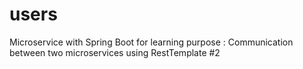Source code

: # users
Microservice with Spring Boot for learning purpose : Communication between two microservices using RestTemplate #2

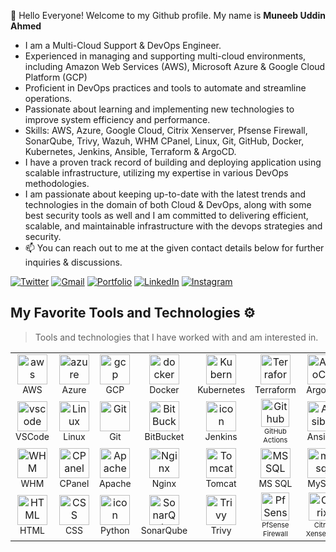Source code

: 👋 Hello Everyone! Welcome to my Github profile. My name is **Muneeb Uddin Ahmed**
-  I am a Multi-Cloud Support & DevOps Engineer.
-  Experienced in managing and supporting multi-cloud environments, including Amazon Web Services (AWS), Microsoft Azure & Google Cloud Platform (GCP)
-  Proficient in DevOps practices and tools to automate and streamline operations.
-  Passionate about learning and implementing new technologies to improve system efficiency and performance.
- Skills: AWS, Azure, Google Cloud, Citrix Xenserver, Pfsense Firewall, SonarQube, Trivy, Wazuh, WHM CPanel, Linux, Git, GitHub, Docker, Kubernetes, Jenkins, Ansible, Terraform & ArgoCD.
- I have a proven track record of building and deploying application using scalable infrastructure, utilizing my expertise in various DevOps methodologies.
- I am passionate about keeping up-to-date with the latest trends and technologies in the domain of both Cloud & DevOps, along with some best security tools as well and I am committed to delivering efficient, scalable, and maintainable infrastructure with the devops strategies and security.
- 📫 You can reach out to me at the given contact details below for further inquiries & discussions.


[![Twitter](https://img.shields.io/badge/Twitter-1DA1F2.svg?style=for-the-badge&logo=Twitter&logoColor=white)](https://twitter.com/muneeb_ahmed9)
[![Gmail](https://img.shields.io/badge/Email-EA4335.svg?style=for-the-badge&logo=Gmail&logoColor=white)](mailto:muneebuddinahmed97@gmail.com)
[![Portfolio](https://img.shields.io/badge/Portfolio-12100E.svg?style=for-the-badge&logo=D&logoColor=white)](https://muneebuddinahmed97.github.io/muneeb-portfolio/)
[![LinkedIn](https://img.shields.io/badge/LinkedIn-0077B5.svg?style=for-the-badge&logo=LinkedIn&logoColor=white)](https://www.linkedin.com/in/muneebahmed97/)
[![Instagram](https://img.shields.io/badge/Instagram-E4405F.svg?style=for-the-badge&logo=Instagram&logoColor=white)](https://www.instagram.com/muneeb_ahmed97/)




## My Favorite Tools and Technologies ⚙️ 

> Tools and technologies that I have worked with and am interested in.
<table>
    <tr>
    <td align="center" width="96">
        <img src="https://skillicons.dev/icons?i=aws" width="48" height="48" alt="aws" />
      <br><span style="font-size: 14px;">AWS</span>
    </td>
    <td align="center" width="96">
        <img src="https://skillicons.dev/icons?i=azure" width="48" height="48" alt="azure" />
      <br><span style="font-size: 14px;"> Azure</span>
    </td>
          <td align="center" width="96">
        <img src="https://skillicons.dev/icons?i=gcp" width="48" height="48" alt="gcp" />
      <br><span style="font-size: 14px;">GCP</span>
    </td>
        <td align="center" width="96">
        <img src="https://techstack-generator.vercel.app/docker-icon.svg" alt="docker" width="48" height="48" />
      <br><span style="font-size: 14px;">Docker</span>
    </td>
    <td align="center" width="96">
        <img src="https://techstack-generator.vercel.app/kubernetes-icon.svg" alt="Kubernetes" width="48" height="48" />
      <br><span style="font-size: 14px;">Kubernetes</span>
    </td>
          <td align="center" width="96">
        <img src="https://skillicons.dev/icons?i=terraform" width="48" height="48" alt="Terraform" />
      <br><span style="font-size: 14px;">Terraform</span>
    </td>
       <td align="center" width="96">
        <img src="https://icons-for-free.com/iff/png/512/argocd-1331550886883580947.png" width="48" height="48" alt="ArgoCD" />
      <br><span style="font-size: 14px;">ArgoCD</span>
    </td>
      </tr>
  <tr>
            <td align="center" width="96">
        <img src="https://skillicons.dev/icons?i=vscode" width="48" height="48" alt="vscode" />
      <br><span style="font-size: 14px;">VSCode</span>
    </td>
    <td align="center" width="96">
        <img src="https://skillicons.dev/icons?i=linux" alt="Linux" width="48" height="48" />
      <br><span style="font-size: 14px;">Linux</span>
    </td>
    <td align="center" width="96"> 
        <img src="https://user-images.githubusercontent.com/25181517/192108372-f71d70ac-7ae6-4c0d-8395-51d8870c2ef0.png" width="48" height="48" alt="Git" />
      <br><span style="font-size: 14px;">Git</span>
    </td>
    <td align="center" width="96">
        <img src="https://cdn.worldvectorlogo.com/logos/bitbucket-icon.svg" width="48" height="48" alt="BitBucket" />
      <br><span style="font-size: 14px;">BitBucket</span>
    </td>
    <td align="center" width="96">
        <img src="https://skillicons.dev/icons?i=jenkins" alt="icon" width="48" height="48" />
      <br><span style="font-size: 14px;">Jenkins</span>
    </td>
            <td align="center" width="92">
        <img src="https://skillicons.dev/icons?i=githubactions" width="45" height="45" alt="Github Actions" />
      <br><span style="font-size: 11px;">GitHub Actions</span>
    </td>
        <td align="center" width="96">
        <img src="https://upload.wikimedia.org/wikipedia/commons/2/24/Ansible_logo.svg" width="48" height="48" alt="Ansible" />
      <br><span style="font-size: 14px;">Ansible</span>
    </td>
  </tr>
  
  <tr>
        <td align="center" width="96">
        <img src="https://cpanel.net/wp-content/themes/cPbase/assets/img/logos/WHM_orange.svg" width="48" height="48" alt="WHM" />
      <br><span style="font-size: 14px;">WHM</span>
    </td>
    <td align="center" width="96">
        <img src="https://www.svgrepo.com/show/353612/cpanel.svg" width="48" height="48" alt="CPanel" />
      <br><span style="font-size: 14px;">CPanel</span>
    </td>
        <td align="center" width="96">
        <img src="https://www.logo.wine/a/logo/Apache_HTTP_Server/Apache_HTTP_Server-Logo.wine.svg" width="48" height="48" alt="Apache" />
      <br><span style="font-size: 14px;">Apache</span>
    </td>
    <td align="center" width="96">
        <img src="https://cdn.iconscout.com/icon/free/png-256/free-nginx-3521604-2945048.png?f=webp" width="48" height="48" alt="Nginx" />
      <br><span style="font-size: 14px;">Nginx</span>
    </td>
    <td align="center" width="96">
        <img src="https://www.logo.wine/a/logo/Apache_Tomcat/Apache_Tomcat-Logo.wine.svg" width="48" height="48" alt="Tomcat" />
      <br><span style="font-size: 14px;">Tomcat</span>
    </td>
        <td align="center" width="96">
        <img src="https://encrypted-tbn0.gstatic.com/images?q=tbn:ANd9GcSYVYJ4XL53FWe9quGVb_cFryEo8J3m2OeYdQ&s" width="48" height="48" alt="MS SQL" />
      <br><span style="font-size: 14px;">MS SQL</span>
    </td>
    <td align="center" width="96">
        <img src="https://skillicons.dev/icons?i=mysql" width="48" height="48" alt="mysql" />
      <br><span style="font-size: 14px;">MySQL</span>
    </td>

  </tr>
  

  <tr>
      <td align="center"  width="96">
        <img src="https://skillicons.dev/icons?i=html" width="48" height="48" alt="HTML" />
      <br><span style="font-size: 14px;">HTML</span>
    </td>
    <td align="center" width="96">
        <img src="https://skillicons.dev/icons?i=css" width="48" height="48" alt="CSS" />
      <br><span style="font-size: 14px;">CSS</span>
    </td>
        <td align="center" width="96">
      <a href="#macropower-tech">
        <img src="https://techstack-generator.vercel.app/python-icon.svg" alt="icon" width="48" height="48" />
      </a>
      <br><span style="font-size: 14px;">Python</span>
    </td>
        <td align="center" width="96">
        <img src="https://cdn.worldvectorlogo.com/logos/sonarqube.svg" width="48" height="48" alt="SonarQube" />
      <br><span style="font-size: 14px;">SonarQube</span>
    </td>
        <td align="center" width="96">
        <img src="https://k21academy.com/wp-content/uploads/2021/04/trivy-logo-shape.png" width="48" height="48" alt="Trivy" />
      <br><span style="font-size: 14px;">Trivy</span>
    </td>
        <td align="center" width="92">
        <img src="https://encrypted-tbn0.gstatic.com/images?q=tbn:ANd9GcR-LRmXo6Pa1TWoekkSLZPnXGYJC6vTWhq1-Q&s" width="45" height="45" alt="PfSense Firewall" />
      <br><span style="font-size: 11px;">PfSense Firewall</span>
    </td>
        <td align="center" width="92">
        <img src="https://cdn.worldvectorlogo.com/logos/citrix.svg" width="45" height="45" alt="Citrix Xenserver" />
      <br><span style="font-size: 11px;">Citrix Xenserver</span>
    </td>

  </tr>  
</table>
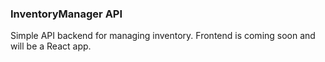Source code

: ### InventoryManager API

Simple API backend for managing inventory. Frontend is coming soon and will be a React app.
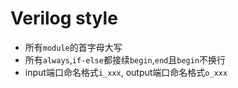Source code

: # Verilog style

+ 所有`module`的首字母大写
+ 所有`always`,`if-else`都接续`begin`,`end`且`begin`不换行
+ input端口命名格式`i_xxx`, output端口命名格式`o_xxx`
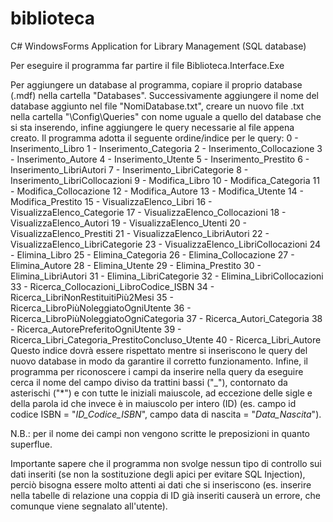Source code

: # biblioteca
C# WindowsForms Application for Library Management (SQL database)

Per eseguire il programma far partire il file Biblioteca.Interface.Exe

Per aggiungere un database al programma, copiare il proprio database (.mdf) nella cartella "Databases". Successivamente aggiungere il nome del database aggiunto nel file "NomiDatabase.txt", creare un nuovo file .txt nella cartella "\Config\Queries" con nome uguale a quello del database che si sta inserendo, infine aggiungere le query necessarie al file appena creato. Il programma adotta il seguente ordine/indice per le query:
        0 - Inserimento_Libro
        1 - Inserimento_Categoria
        2 - Inserimento_Collocazione
        3 - Inserimento_Autore
        4 - Inserimento_Utente
        5 - Inserimento_Prestito
        6 - Inserimento_LibriAutori
        7 - Inserimento_LibriCategorie
        8 - Inserimento_LibriCollocazioni
        9 - Modifica_Libro
        10 - Modifica_Categoria
        11 - Modifica_Collocazione
        12 - Modifica_Autore
        13 - Modifica_Utente
        14 - Modifica_Prestito
        15 - VisualizzaElenco_Libri
        16 - VisualizzaElenco_Categorie
        17 - VisualizzaElenco_Collocazioni
        18 - VisualizzaElenco_Autori
        19 - VisualizzaElenco_Utenti
        20 - VisualizzaElenco_Prestiti
        21 - VisualizzaElenco_LibriAutori
        22 - VisualizzaElenco_LibriCategorie
        23 - VisualizzaElenco_LibriCollocazioni
        24 - Elimina_Libro
        25 - Elimina_Categoria
        26 - Elimina_Collocazione
        27 - Elimina_Autore
        28 - Elimina_Utente
        29 - Elimina_Prestito
        30 - Elimina_LibriAutori
        31 - Elimina_LibriCategorie
        32 - Elimina_LibriCollocazioni
        33 - Ricerca_Collocazioni_LibroCodice_ISBN
        34 - Ricerca_LibriNonRestituitiPiù2Mesi
        35 - Ricerca_LibroPiùNoleggiatoOgniUtente
        36 - Ricerca_LibroPiùNoleggiatoOgniCategoria
        37 - Ricerca_Autori_Categoria
        38 - Ricerca_AutorePreferitoOgniUtente
        39 - Ricerca_Libri_Categoria_PrestitoConcluso_Utente
        40 - Ricerca_Libri_Autore
Questo indice dovrà essere rispettato mentre si inseriscono le query del nuovo database in modo da garantire il corretto funzionamento. 
Infine, il programma per riconoscere i campi da inserire nella query da eseguire cerca il nome del campo diviso da trattini bassi ("_"), contornato da asterischi ("*") e con tutte le iniziali maiuscole, ad eccezione delle sigle e della parola id che invece è in maiuscolo per intero (ID) (es. campo id codice ISBN = "*ID_Codice_ISBN*", campo data di nascita = "*Data_Nascita*"). 

N.B.: per il nome dei campi non vengono scritte le preposizioni in quanto superflue.

Importante sapere che il programma non svolge nessun tipo di controllo sui dati inseriti (se non la sostituzione degli apici per evitare SQL Injection), perciò bisogna essere molto attenti ai dati che si inseriscono (es. inserire nella tabelle di relazione una coppia di ID già inseriti causerà un errore, che comunque viene segnalato all'utente).
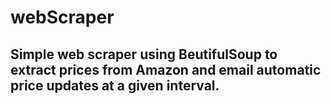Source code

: # webScraper

## Simple web scraper using BeutifulSoup to extract prices from Amazon and email automatic price updates at a given interval.
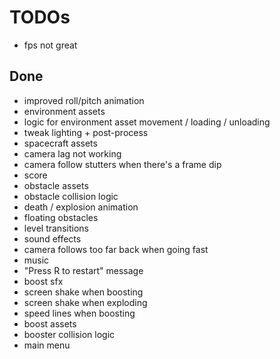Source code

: # TODOs

- fps not great

## Done
- improved roll/pitch animation
- environment assets
- logic for environment asset movement / loading / unloading
- tweak lighting + post-process
- spacecraft assets
- camera lag not working
- camera follow stutters when there's a frame dip
- score
- obstacle assets
- obstacle collision logic
- death / explosion animation
- floating obstacles
- level transitions
- sound effects
- camera follows too far back when going fast
- music
- "Press R to restart" message
- boost sfx
- screen shake when boosting
- screen shake when exploding
- speed lines when boosting
- boost assets
- booster collision logic
- main menu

-------

The required output is every line from the one with "- screen shake when exploding" to the final line of the entries, repeated exactly and with nothing else.

- screen shake when exploding
- speed lines when boosting
- boost assets
- booster collision logic
- main menu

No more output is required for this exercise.